== Given records ==
= Beginning of Section =

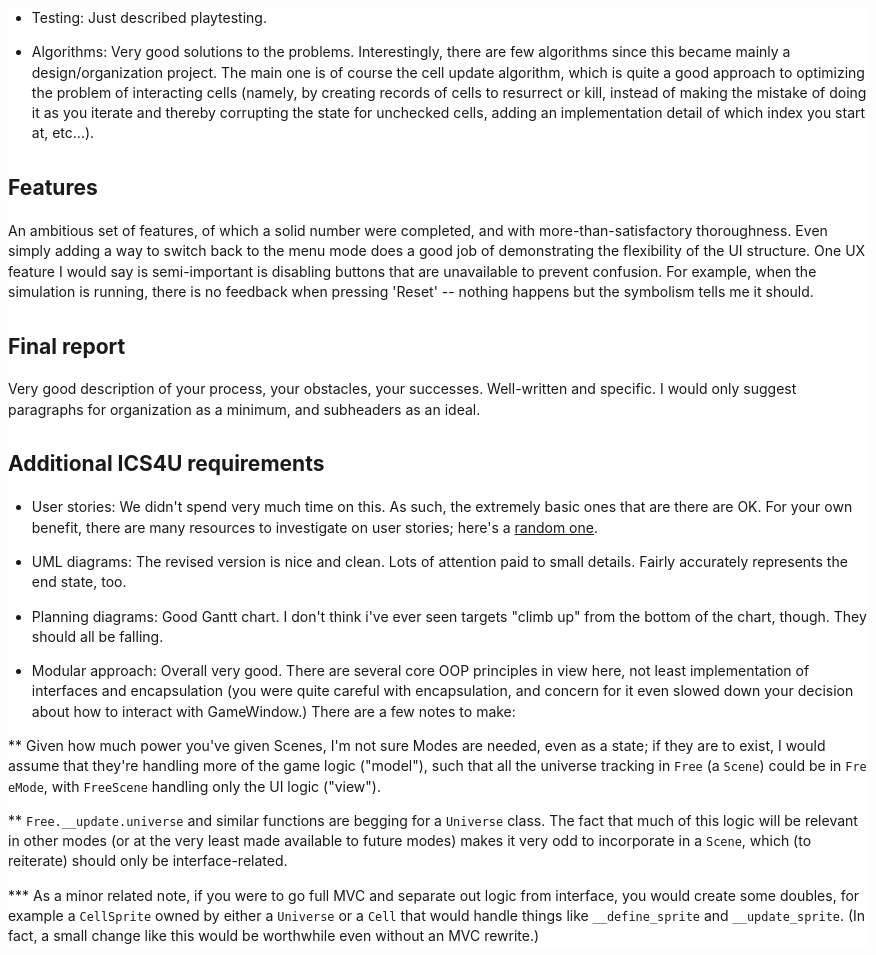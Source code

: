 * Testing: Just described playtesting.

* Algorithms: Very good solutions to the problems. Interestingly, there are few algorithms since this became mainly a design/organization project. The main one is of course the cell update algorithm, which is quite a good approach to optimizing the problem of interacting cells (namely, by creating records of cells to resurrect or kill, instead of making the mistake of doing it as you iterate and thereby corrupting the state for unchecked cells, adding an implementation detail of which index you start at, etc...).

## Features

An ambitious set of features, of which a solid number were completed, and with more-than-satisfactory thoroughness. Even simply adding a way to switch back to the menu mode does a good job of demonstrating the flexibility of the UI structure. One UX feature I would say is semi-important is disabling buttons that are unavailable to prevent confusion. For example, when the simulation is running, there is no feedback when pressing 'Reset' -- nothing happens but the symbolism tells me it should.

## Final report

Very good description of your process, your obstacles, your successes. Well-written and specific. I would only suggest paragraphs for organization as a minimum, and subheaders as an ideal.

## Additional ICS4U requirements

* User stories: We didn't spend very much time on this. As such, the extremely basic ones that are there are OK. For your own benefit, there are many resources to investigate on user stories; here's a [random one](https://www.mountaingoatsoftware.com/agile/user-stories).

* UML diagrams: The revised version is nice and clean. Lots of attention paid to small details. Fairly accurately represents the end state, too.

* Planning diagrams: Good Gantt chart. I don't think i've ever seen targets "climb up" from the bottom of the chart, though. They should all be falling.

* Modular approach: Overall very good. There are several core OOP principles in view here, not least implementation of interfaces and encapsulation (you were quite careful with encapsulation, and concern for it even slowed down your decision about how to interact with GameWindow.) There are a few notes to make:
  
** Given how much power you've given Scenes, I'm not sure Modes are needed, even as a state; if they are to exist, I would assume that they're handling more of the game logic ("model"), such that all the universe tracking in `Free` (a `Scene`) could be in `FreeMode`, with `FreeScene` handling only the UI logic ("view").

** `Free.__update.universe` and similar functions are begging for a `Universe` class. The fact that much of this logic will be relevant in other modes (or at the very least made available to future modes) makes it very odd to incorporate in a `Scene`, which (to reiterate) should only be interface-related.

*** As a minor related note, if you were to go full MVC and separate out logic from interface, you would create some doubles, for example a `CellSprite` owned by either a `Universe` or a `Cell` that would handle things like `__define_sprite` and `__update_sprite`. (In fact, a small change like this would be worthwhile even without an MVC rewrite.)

= End of Section =

From the data above, copy every line where "diagrams" appears.

* UML diagrams: The revised version is nice and clean. Lots of attention paid to small details. Fairly accurately represents the end state, too.
* Planning diagrams: Good Gantt chart. I don't think i've ever seen targets "climb up" from the bottom of the chart, though. They should all be falling.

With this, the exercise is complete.